■ Action item: Reproduce exactly, and solely, the lines running from the top of the data below through the line with "ENTRENAMIENTO AUDITIVO INTERACTIVO''\\", both inclusive. Omit pictures.

■ Records supplied:
>>>

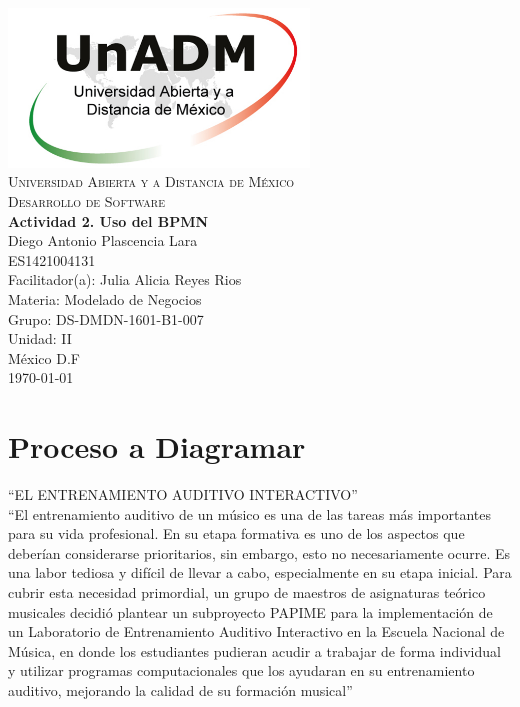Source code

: \documentclass[spanish,12pt,letterpapper]{article}
\begin{document}
	\begin{titlepage}
		\begin{center}
			\includegraphics[width=0.6\textwidth]{../logoUnADM}~\\[1cm] 
			\textsc{Universidad Abierta y a Distancia de México}\\[0.8cm]
			\textsc{Desarrollo de Software}\\[1.8cm]
			
			\textbf{ \Large Actividad 2. Uso del BPMN}\\[3cm]
			
			Diego Antonio Plascencia Lara\\ ES1421004131 \\[0.4cm]
			Facilitador(a): Julia Alicia Reyes Rios\\
			Materia: Modelado de Negocios\\
			Grupo: DS-DMDN-1601-B1-007 \\
			Unidad: II \\
			
			\vfill México D.F\\{\today}
			
		\end{center}
	\end{titlepage}
	
	\section{Proceso a Diagramar}
	
	``EL ENTRENAMIENTO AUDITIVO INTERACTIVO''\\
	
	``El entrenamiento auditivo de un músico es una de las tareas más importantes para su vida profesional. En su etapa formativa es uno de los aspectos que deberían considerarse prioritarios, sin embargo, esto no necesariamente ocurre. Es una labor tediosa y difícil de llevar a cabo, especialmente en su etapa inicial. Para cubrir esta necesidad primordial, un grupo de maestros de asignaturas teórico musicales decidió plantear un subproyecto PAPIME para la implementación de un Laboratorio de Entrenamiento Auditivo Interactivo en la Escuela Nacional de Música, en donde los estudiantes pudieran acudir a trabajar de forma individual y utilizar programas computacionales que los ayudaran en su entrenamiento auditivo, mejorando la calidad de su formación musical''
	
\end{document}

<<<

■ Output of the exercise:
Source code

: \documentclass[spanish,12pt,letterpapper]{article}
\begin{document}
	\begin{titlepage}
		\begin{center}
			\includegraphics[width=0.6\textwidth]{../logoUnADM}~\\[1cm] 
			\textsc{Universidad Abierta y a Distancia de México}\\[0.8cm]
			\textsc{Desarrollo de Software}\\[1.8cm]
			
			\textbf{ \Large Actividad 2. Uso del BPMN}\\[3cm]
			
			Diego Antonio Plascencia Lara\\ ES1421004131 \\[0.4cm]
			Facilitador(a): Julia Alicia Reyes Rios\\
			Materia: Modelado de Negocios\\
			Grupo: DS-DMDN-1601-B1-007 \\
			Unidad: II \\
			
			\vfill México D.F\\{\today}
			
		\end{center}
	\end{titlepage}
	
	\section{Proceso a Diagramar}
	
	``EL ENTRENAMIENTO AUDITIVO INTERACTIVO''\\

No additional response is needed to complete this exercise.